Design Trifecta 360 Knife Block

Admittedly expensive, this handsome block certainly seemed to live up to its billing as “the last knife block you ever have to buy.” The heaviest model in our testing, this block was ultrastable, and its durable bamboo exterior was a breeze to clean. Well-placed medium-strength magnets made it easy to attach all our knives, and a rotating base gave us quick access to them. One tiny quibble: The blade of our 12-inch slicing knife stuck out a little.


Schmidt Brothers Downtown Block

This roomy block completely sheathed our entire winning knife set using just one of its two sides—and quite securely, thanks to long, medium-strength magnet bars. Heavy, with a grippy base, this block was very stable. An acrylic guard made this model extra-safe but also made it a little trickier to insert knives and to clean; the wood block itself showed some minor cosmetic scratching during use.


Schmidt Brothers Midtown Block

This smaller version of the Downtown Block secured all our knives nicely, though the blade of the slicing knife stuck out a bit. With a base lined with grippy material, this block was very stable. An acrylic guard afforded extra protection against contact with blades but made it a little harder to insert knives and to clean; the wood itself got a little scratched during use.

Recommended with Reservations

Swissmar Bamboo Magnetic Knife Block

This small, scratch-resistant model had a stable, rubber-lined base and could hold all our knives, though the blade of the 12-inch slicing knife stuck out a bit. But inch-long gaps between its small magnets made coverage uneven and forced us to find the magnetic hot spots in order to secure the knives. Its acrylic guard made it safer to use but harder to insert knives and to clean.

Not Recommended

Messermeister Walnut Magnet Block

This handsome block was done in by its shape—a tippy, top-heavy quarter-circle that wasn’t tall or broad enough to keep the blades of three knives from poking out. It lacked a nonslip base, and its extra-strong magnets made it unnerving to attach or remove our heavy cleaver. Finally, it got a bit scratched after extensive use.

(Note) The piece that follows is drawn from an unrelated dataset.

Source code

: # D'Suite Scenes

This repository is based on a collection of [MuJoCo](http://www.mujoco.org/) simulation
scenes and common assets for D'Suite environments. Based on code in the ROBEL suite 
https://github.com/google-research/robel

Epicurean Standing Knife Rack 12"

This magnetic block sheathed all our knives completely, though with a bit of crowding. But it was hard to insert each knife without hitting the block’s decorative slats on way down, and because the block was light and narrow, it wobbled when bumped. Worse, we couldn’t take it apart, so splatters that hit the interior were there to stay. Additionally, the outside stained easily, and when we wiped it down, the unit smelled like wet dog.


Kapoosh Rondelle Knife Block

This model stabilized knives with a mass of stiff, spaghetti-like bristles that shed and nicked easily after extensive use, covering our knives with plastic debris. While all our knives fit securely, several of the blades stuck out, making this unit feel less safe overall. Finally, though the bristles could be removed and cleaned in the dishwasher, their nooks and crannies made this block hard to wash by hand.


Kuhn Rikon Vision Knife Block, Clear

This plastic block required us to aim each knife into the folds of an accordion-pleated insert that was removable for easy cleaning but got nicked easily with repeated use. Because we could only insert the knives vertically, longer knife blades stuck out; a cleaver was too wide to fit. The lightest model in our lineup, this block was dangerously top-heavy when loaded with knives.